Applicable Legislative Provisions

Securities Act, R.S.O. 1990, c. S.5, as am., s. 1(10)(a)(ii).

National Policy 11-206 Process for Cease to be a Reporting Issuer Applications.

December 2, 2016

IN THE MATTER OF

THE SECURITIES LEGISLATION OF

ONTARIO

(the Jurisdiction)

 

AND

 

IN THE MATTER OF

THE PROCESS FOR CEASE TO BE

A REPORTING ISSUER APPLICATIONS

 

AND

 

IN THE MATTER OF

TELESTA THERAPEUTICS INC.

(the Filer)

 

ORDER

Background

The principal regulator in the Jurisdiction has received an application from the Filer for an order under the securities legislation of the Jurisdiction of the principal regulator (the Legislation) that the Filer has ceased to be a reporting issuer in all jurisdictions of Canada in which it is a reporting issuer (the Order Sought).

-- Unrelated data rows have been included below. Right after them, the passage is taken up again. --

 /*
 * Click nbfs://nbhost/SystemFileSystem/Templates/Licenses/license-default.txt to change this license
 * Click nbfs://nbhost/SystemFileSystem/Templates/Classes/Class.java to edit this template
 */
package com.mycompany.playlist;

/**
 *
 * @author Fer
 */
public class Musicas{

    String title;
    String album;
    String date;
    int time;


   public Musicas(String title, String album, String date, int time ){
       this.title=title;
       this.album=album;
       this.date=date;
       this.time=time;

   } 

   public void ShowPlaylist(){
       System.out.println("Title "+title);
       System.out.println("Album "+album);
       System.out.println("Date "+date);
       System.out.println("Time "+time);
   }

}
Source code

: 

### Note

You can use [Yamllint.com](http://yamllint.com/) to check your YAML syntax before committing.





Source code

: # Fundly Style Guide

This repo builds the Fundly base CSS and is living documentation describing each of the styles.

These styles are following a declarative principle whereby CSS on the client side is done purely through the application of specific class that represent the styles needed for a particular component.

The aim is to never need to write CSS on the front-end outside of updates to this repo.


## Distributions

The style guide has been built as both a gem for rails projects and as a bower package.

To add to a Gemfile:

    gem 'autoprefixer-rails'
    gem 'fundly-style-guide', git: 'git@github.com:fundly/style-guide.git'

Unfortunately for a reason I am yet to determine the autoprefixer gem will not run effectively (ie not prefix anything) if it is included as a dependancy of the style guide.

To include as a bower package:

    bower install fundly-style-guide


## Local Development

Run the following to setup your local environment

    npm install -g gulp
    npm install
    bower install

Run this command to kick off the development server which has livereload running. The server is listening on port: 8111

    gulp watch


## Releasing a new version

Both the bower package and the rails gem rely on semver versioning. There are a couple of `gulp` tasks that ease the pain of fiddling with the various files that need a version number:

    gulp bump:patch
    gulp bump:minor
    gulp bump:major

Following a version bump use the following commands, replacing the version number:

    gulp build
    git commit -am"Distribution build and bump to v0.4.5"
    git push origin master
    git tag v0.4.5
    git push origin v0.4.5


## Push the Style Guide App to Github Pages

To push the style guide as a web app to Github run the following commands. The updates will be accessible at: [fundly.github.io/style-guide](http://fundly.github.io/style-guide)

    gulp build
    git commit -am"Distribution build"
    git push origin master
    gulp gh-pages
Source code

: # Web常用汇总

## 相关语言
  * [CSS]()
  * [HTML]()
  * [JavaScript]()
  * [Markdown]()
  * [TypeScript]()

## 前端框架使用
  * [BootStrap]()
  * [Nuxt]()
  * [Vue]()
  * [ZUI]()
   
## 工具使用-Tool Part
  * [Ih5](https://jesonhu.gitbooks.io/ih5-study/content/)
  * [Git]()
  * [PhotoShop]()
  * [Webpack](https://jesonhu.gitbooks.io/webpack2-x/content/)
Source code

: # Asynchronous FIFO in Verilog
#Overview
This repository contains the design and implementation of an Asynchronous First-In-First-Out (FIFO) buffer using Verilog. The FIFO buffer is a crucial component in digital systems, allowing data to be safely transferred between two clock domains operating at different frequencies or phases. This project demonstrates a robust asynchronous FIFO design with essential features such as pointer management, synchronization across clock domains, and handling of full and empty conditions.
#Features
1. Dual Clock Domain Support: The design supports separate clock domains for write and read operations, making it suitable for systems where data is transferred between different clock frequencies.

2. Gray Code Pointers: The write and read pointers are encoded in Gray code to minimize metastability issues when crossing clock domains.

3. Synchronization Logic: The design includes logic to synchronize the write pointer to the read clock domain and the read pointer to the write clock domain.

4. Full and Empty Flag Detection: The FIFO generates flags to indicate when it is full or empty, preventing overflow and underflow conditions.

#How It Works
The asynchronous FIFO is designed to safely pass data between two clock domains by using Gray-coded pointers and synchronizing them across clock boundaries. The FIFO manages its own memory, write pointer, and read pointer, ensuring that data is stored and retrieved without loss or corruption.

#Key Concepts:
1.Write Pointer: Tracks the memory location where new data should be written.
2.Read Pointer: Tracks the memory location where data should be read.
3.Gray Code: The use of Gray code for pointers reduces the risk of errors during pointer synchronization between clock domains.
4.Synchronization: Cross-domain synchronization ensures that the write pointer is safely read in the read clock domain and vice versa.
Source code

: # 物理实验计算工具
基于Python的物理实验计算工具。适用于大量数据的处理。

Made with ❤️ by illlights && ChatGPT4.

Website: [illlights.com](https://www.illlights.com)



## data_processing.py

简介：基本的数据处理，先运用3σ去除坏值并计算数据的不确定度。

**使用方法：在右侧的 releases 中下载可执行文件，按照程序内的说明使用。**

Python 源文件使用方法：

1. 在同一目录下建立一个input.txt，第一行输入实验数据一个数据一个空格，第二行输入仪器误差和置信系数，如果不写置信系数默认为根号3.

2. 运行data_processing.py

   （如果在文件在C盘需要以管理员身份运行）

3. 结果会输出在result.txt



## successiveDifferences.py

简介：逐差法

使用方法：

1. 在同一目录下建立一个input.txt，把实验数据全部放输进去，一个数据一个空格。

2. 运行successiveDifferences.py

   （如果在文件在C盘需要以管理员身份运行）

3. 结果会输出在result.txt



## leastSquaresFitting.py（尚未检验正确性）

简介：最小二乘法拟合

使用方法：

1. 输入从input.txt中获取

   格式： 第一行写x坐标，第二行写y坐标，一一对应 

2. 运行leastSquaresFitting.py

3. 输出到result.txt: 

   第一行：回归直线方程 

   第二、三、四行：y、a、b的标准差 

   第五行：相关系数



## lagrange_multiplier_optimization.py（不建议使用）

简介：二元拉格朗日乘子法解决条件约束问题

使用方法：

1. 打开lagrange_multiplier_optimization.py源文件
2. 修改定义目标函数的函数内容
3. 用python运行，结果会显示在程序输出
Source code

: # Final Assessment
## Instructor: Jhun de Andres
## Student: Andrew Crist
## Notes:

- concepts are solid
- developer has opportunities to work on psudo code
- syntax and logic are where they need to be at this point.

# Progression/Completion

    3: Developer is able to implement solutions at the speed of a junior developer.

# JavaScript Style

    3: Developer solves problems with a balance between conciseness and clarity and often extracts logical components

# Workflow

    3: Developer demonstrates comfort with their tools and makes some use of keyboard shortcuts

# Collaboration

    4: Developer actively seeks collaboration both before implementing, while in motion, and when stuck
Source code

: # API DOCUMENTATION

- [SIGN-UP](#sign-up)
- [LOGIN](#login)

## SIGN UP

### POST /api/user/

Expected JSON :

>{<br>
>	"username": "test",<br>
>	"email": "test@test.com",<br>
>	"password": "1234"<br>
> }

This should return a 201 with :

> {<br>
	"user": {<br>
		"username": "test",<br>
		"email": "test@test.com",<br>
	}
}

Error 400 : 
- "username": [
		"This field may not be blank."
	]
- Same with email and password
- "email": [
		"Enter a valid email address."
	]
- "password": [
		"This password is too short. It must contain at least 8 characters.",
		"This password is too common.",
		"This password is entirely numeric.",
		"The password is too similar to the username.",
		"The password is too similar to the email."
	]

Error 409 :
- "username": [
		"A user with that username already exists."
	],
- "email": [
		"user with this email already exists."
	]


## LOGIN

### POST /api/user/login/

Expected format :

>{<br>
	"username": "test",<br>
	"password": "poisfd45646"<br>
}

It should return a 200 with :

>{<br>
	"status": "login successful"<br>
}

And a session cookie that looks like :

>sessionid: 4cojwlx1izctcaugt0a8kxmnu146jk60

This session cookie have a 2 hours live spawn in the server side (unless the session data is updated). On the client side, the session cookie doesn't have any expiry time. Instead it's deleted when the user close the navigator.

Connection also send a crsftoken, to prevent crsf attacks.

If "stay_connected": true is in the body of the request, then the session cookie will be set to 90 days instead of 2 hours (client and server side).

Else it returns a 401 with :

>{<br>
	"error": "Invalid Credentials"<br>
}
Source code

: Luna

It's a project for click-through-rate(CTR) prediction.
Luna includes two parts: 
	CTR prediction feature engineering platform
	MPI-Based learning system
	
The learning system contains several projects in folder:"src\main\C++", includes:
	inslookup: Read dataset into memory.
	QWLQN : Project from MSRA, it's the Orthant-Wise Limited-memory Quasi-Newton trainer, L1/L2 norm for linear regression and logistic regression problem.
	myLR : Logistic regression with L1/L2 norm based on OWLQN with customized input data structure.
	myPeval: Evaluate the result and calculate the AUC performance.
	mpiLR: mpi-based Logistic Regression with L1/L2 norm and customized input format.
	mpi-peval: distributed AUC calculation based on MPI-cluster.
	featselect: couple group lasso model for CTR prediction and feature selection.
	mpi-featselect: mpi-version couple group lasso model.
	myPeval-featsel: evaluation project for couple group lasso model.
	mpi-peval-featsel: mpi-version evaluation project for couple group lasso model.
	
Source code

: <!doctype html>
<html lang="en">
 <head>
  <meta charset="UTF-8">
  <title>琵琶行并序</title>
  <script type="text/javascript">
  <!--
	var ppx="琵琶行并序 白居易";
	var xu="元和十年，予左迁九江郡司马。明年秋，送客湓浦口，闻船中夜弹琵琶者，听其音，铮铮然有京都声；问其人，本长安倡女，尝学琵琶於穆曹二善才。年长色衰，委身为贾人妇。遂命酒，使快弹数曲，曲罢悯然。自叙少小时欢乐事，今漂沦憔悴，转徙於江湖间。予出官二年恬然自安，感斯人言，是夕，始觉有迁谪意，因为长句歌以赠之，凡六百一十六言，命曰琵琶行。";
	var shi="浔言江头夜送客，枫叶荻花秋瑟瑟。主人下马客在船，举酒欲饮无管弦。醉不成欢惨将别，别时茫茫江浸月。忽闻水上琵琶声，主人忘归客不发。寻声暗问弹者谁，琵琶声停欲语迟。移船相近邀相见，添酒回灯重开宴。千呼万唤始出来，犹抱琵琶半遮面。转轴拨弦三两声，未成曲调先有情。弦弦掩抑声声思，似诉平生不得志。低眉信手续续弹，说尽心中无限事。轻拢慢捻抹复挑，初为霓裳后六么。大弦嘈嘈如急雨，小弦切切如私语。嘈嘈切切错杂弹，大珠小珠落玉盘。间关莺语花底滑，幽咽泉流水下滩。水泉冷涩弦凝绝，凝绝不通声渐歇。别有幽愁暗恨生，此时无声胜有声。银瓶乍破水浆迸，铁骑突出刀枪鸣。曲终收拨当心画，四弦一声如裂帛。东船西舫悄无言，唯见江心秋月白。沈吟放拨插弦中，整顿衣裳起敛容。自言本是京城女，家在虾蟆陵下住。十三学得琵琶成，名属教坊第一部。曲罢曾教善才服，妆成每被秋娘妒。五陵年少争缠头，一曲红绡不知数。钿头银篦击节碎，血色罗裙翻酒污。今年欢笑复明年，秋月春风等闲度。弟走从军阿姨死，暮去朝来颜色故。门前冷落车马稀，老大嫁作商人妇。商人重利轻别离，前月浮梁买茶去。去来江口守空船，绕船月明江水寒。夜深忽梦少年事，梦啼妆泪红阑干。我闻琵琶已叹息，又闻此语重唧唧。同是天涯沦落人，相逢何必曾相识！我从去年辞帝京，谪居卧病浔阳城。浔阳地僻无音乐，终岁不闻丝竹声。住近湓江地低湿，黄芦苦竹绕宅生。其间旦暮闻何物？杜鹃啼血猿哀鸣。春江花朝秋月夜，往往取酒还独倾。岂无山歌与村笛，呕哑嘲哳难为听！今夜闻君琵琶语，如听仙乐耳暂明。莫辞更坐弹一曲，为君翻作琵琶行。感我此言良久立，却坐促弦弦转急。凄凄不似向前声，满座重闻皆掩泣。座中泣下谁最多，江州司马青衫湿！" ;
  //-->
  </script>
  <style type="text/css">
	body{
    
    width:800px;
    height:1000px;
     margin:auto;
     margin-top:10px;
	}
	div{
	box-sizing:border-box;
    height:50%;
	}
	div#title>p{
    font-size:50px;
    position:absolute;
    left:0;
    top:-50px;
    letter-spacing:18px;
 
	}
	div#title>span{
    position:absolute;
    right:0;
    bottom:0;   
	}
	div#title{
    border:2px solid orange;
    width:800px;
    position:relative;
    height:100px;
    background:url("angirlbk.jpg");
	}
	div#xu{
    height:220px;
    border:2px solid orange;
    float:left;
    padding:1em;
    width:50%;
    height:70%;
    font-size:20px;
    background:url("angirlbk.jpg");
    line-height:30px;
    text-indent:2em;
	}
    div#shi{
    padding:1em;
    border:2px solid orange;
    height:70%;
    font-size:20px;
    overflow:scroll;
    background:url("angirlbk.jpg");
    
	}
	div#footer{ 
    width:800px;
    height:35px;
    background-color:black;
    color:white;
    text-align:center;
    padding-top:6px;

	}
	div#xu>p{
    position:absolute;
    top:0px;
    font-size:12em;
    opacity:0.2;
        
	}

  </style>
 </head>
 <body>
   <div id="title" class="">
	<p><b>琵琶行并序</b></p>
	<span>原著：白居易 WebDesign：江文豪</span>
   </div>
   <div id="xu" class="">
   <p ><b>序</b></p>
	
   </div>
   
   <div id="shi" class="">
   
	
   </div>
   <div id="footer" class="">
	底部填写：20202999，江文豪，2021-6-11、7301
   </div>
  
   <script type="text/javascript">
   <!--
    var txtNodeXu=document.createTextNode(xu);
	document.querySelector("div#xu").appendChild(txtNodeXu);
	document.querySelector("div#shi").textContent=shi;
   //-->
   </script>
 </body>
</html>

Under the Process for Cease to be a Reporting Issuer Applications (for a passport application):

(a)           the Ontario Securities Commission (the OSC) is the principal regulator for this application, and

 

(b)           the Filer has provided notice that sub-section 4C.5(1) of Multilateral Instrument 11-102 Passport System (MI 11-102) is intended to be relied upon in Alberta, British Columbia, Manitoba, New Bruns-wick, Newfoundland and Labrador, Nova Scotia, Prince Edward Island, Québec and Saskatchewan.


Interpretation

Terms defined in National Instrument 14-101 Definitions and MI 11-102 have the same meaning if used in this order, unless otherwise defined.

Representations

This order is based on the following facts represented by the Filer:

1.             The Filer is a corporation existing under the laws of the Canada Business Corporations Act (the CBCA).

 

2.             The Filer's head office is located in Belleville, Ontario.

 

3.             The Filer is a reporting issuer in each of the provinces of Canada.

 

4.             On August 23, 2016, the Filer entered into an arrangement agreement with ProMetic Life Sciences Inc. (the Purchaser) pursuant to which the Purchaser agreed to, among other things, acquire all of the issued and outstanding common shares of the Filer (the Common Shares) for a consideration of 0.04698 of a common share of the Purchaser per Common Share, by way of a plan of arrangement (the Arrangement) under the CBCA.

 

5.             The Arrangement was approved at the special meeting of shareholders of the Filer on October 25, 2016 and by the Superior Court of Justice of Ontario on October 28, 2016.

 

6.             The Arrangement became effective on October 31, 2016.

 

7.             The Common Shares were delisted from the Toronto Stock Exchange at the close of business on November 1, 2016.

 

8.             All Common Shares are held by the Purchaser and no person has a right to acquire Common Shares.

 

9.             The Filer has no current intention to seek public financing by way of an offering of securities in any jurisdiction in Canada.

 

10.          The Filer is not an OTC reporting issuer under Multilateral Instrument 51-105 Issuers Quoted in the U.S. Over-the-Counter Markets.

 

11.          The outstanding securities of the Filer, including debt securities, are beneficially owned, directly or indirectly, by fewer than 15 securityholders in each of the jurisdictions of Canada and fewer than 51 securityholders in total worldwide.

 

12.          No securities of the Filer, including debt securities, are traded in Canada or another country on a marketplace as defined in National Instrument 21-101 Marketplace Operation or any other facility for bringing together buyers and sellers of securities where trading data is publicly reported.

 

13.          The Filer is not in default of securities legislation in any jurisdiction, except for its failure to file its interim financial statements and interim management's discussion and analysis for the period ended September 30, 2016 as required under National Instrument 51-102 Continuous Disclosure Obligations and the related interim certificates as required under National Instrument 52-109 Certification of Disclosure in Issuers' Annual and Interim Filings (collectively, the Filings), all of which became due on November 14, 2016, after the Filer became a wholly-owned subsidiary of the Purchaser.

 

14.          The Filer is not eligible to use the simplified procedure under National Policy 11-206 Process for Cease to be a Reporting Issuer Applications as it is in default for failure to file the Filings.

 

15.          The Filer is applying for an order that the Filer has ceased to be a reporting issuer in all of the jurisdictions of Canada in which it is a reporting issuer.

 

16.          Upon the granting of the Order Sought, the Filer will not be a reporting issuer in any jurisdiction in Canada.

Order

The principal regulator is satisfied that the order meets the test set out in the Legislation for the principal regulator to make the order.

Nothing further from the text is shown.